## [Work required]
Look through the records and copy each line with the string "одинаково" in it.

================

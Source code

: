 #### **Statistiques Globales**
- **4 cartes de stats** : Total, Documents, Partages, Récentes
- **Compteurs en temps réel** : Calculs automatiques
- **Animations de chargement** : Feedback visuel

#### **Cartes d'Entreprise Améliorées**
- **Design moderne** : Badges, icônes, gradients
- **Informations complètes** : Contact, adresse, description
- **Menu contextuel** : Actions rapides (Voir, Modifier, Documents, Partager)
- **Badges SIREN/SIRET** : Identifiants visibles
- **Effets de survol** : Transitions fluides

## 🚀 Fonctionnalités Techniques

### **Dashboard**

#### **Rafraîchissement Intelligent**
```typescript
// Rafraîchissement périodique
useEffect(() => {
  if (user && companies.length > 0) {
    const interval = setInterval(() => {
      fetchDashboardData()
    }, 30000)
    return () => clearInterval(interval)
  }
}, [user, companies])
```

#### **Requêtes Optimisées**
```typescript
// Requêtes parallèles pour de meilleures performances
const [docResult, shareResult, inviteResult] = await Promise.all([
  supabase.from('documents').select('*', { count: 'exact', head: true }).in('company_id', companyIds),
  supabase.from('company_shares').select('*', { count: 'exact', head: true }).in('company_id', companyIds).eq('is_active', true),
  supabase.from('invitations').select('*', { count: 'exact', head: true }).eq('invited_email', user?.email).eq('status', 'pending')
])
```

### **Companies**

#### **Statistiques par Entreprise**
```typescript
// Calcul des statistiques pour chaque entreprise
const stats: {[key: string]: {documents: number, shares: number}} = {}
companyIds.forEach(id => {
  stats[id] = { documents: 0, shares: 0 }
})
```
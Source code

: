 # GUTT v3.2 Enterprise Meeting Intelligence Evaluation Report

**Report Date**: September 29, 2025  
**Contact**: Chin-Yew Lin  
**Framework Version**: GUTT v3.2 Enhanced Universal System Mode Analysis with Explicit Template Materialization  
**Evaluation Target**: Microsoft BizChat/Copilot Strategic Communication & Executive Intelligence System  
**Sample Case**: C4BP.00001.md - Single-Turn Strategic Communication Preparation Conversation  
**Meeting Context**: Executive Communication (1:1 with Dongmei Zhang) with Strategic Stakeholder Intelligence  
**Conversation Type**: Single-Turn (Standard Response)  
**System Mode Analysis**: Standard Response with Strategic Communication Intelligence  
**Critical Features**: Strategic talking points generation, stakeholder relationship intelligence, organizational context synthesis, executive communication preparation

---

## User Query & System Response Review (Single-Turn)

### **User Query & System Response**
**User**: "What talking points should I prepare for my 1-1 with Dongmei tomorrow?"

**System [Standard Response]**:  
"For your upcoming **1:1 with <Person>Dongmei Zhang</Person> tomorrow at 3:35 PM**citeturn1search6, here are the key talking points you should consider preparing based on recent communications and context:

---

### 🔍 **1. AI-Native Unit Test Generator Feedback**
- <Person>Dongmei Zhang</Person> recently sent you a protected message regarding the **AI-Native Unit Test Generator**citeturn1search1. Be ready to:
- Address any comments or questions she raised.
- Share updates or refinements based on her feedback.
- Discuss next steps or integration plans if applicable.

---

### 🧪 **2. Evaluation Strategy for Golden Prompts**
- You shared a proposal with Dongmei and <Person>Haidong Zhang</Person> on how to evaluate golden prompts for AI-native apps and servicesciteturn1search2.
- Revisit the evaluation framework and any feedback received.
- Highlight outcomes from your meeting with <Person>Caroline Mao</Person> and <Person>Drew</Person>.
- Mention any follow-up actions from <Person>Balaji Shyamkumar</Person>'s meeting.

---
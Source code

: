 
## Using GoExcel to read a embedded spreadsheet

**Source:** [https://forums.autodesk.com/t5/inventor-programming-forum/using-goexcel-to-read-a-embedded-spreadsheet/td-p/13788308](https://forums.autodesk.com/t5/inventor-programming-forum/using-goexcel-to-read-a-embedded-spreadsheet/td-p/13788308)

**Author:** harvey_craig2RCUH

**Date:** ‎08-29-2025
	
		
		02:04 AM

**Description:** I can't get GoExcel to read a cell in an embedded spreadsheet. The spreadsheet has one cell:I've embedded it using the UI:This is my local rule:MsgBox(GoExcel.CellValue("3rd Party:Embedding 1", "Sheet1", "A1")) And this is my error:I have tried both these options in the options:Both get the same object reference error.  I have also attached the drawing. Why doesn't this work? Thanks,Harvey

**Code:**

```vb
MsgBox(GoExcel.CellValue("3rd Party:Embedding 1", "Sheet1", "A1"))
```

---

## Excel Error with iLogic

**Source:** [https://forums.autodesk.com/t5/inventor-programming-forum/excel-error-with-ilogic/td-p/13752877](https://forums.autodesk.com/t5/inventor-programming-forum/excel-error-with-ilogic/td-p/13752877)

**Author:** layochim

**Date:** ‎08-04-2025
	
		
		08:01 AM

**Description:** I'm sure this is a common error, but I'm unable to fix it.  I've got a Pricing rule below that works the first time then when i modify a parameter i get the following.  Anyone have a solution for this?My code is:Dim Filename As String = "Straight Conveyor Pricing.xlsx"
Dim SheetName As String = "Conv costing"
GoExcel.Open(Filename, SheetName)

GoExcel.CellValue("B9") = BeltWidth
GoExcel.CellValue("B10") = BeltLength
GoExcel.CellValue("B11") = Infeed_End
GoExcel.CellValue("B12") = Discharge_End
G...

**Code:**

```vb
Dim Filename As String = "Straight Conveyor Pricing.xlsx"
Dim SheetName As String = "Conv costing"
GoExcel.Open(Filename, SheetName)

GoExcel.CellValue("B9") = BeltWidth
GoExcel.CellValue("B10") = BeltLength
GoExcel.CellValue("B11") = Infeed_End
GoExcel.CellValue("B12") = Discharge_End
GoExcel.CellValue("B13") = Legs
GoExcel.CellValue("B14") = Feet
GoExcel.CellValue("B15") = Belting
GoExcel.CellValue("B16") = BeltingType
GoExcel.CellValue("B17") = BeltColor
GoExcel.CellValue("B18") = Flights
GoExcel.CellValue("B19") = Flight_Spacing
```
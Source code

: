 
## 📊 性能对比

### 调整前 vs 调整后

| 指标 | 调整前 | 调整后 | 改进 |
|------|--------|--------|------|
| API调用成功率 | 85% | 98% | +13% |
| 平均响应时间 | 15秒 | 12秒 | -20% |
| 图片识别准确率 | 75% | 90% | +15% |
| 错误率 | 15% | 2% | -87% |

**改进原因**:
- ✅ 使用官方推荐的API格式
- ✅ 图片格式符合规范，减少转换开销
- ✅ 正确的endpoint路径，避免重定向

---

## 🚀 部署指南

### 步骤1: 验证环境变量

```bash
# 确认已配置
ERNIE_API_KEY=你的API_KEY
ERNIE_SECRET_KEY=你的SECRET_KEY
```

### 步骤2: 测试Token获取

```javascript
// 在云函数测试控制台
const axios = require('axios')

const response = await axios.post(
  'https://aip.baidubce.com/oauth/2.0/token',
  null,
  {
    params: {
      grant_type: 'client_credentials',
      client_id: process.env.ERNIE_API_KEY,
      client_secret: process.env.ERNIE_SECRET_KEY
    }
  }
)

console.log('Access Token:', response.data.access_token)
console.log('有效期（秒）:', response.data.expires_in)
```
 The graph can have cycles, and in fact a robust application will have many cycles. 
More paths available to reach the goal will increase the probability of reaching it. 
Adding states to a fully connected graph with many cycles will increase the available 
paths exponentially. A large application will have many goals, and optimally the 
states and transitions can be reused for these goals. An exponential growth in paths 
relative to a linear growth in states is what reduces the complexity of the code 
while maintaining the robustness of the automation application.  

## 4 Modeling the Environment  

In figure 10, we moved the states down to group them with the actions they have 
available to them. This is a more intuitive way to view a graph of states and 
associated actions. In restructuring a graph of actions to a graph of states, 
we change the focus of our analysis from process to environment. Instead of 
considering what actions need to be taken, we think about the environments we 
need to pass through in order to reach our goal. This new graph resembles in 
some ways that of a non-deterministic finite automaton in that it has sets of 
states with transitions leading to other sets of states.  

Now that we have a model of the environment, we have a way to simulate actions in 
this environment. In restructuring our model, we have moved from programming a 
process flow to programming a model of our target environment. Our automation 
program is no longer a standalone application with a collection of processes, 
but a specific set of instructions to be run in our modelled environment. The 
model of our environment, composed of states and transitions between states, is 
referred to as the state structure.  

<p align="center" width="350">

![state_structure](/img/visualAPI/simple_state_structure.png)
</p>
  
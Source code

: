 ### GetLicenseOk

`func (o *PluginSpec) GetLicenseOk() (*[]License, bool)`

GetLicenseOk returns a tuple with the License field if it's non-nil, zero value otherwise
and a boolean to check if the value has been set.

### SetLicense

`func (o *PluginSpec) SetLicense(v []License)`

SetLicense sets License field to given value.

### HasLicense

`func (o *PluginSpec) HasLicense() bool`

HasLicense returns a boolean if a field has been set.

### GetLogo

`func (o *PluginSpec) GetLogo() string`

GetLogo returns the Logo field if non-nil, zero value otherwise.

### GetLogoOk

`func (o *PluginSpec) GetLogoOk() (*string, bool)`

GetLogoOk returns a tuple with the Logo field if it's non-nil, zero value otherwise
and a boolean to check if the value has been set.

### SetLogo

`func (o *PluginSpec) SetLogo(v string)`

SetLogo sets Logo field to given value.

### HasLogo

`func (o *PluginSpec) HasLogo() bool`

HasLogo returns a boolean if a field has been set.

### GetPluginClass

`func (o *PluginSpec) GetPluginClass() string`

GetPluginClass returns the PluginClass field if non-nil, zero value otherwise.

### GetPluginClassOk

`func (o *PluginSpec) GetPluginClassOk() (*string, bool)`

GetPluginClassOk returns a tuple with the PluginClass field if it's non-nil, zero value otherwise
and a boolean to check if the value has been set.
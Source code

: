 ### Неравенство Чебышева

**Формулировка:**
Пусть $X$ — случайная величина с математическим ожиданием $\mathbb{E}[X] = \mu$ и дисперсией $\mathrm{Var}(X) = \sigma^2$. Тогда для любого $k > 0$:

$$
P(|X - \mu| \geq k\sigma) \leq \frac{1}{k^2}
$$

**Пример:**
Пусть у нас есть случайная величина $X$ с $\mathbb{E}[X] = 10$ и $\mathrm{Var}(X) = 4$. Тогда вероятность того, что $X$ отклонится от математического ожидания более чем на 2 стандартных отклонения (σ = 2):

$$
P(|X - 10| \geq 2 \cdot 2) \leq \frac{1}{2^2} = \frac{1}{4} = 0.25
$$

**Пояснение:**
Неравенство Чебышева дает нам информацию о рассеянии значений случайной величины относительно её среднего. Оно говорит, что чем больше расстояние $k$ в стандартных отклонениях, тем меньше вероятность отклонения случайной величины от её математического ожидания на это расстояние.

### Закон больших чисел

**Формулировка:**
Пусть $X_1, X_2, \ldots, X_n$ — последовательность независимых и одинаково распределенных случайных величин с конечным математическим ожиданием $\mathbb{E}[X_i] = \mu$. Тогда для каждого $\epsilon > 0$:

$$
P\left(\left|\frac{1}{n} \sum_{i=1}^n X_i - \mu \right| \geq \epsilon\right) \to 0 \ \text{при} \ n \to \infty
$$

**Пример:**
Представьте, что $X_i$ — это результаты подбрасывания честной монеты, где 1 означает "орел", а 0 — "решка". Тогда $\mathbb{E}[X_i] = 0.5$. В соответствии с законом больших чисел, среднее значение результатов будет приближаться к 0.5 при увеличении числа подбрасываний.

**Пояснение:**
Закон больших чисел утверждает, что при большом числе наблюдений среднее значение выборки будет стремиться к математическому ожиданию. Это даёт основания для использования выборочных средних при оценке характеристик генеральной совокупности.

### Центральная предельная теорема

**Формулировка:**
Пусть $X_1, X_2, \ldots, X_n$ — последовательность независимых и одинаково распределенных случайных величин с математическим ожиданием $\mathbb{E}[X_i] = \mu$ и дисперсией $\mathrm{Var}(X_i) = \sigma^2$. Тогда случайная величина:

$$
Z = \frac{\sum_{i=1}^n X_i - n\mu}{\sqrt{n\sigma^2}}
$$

================

## [Exercise answer]
Пусть $X_1, X_2, \ldots, X_n$ — последовательность независимых и одинаково распределенных случайных величин с конечным математическим ожиданием $\mathbb{E}[X_i] = \mu$. Тогда для каждого $\epsilon > 0$:
Пусть $X_1, X_2, \ldots, X_n$ — последовательность независимых и одинаково распределенных случайных величин с математическим ожиданием $\mathbb{E}[X_i] = \mu$ и дисперсией $\mathrm{Var}(X_i) = \sigma^2$. Тогда случайная величина:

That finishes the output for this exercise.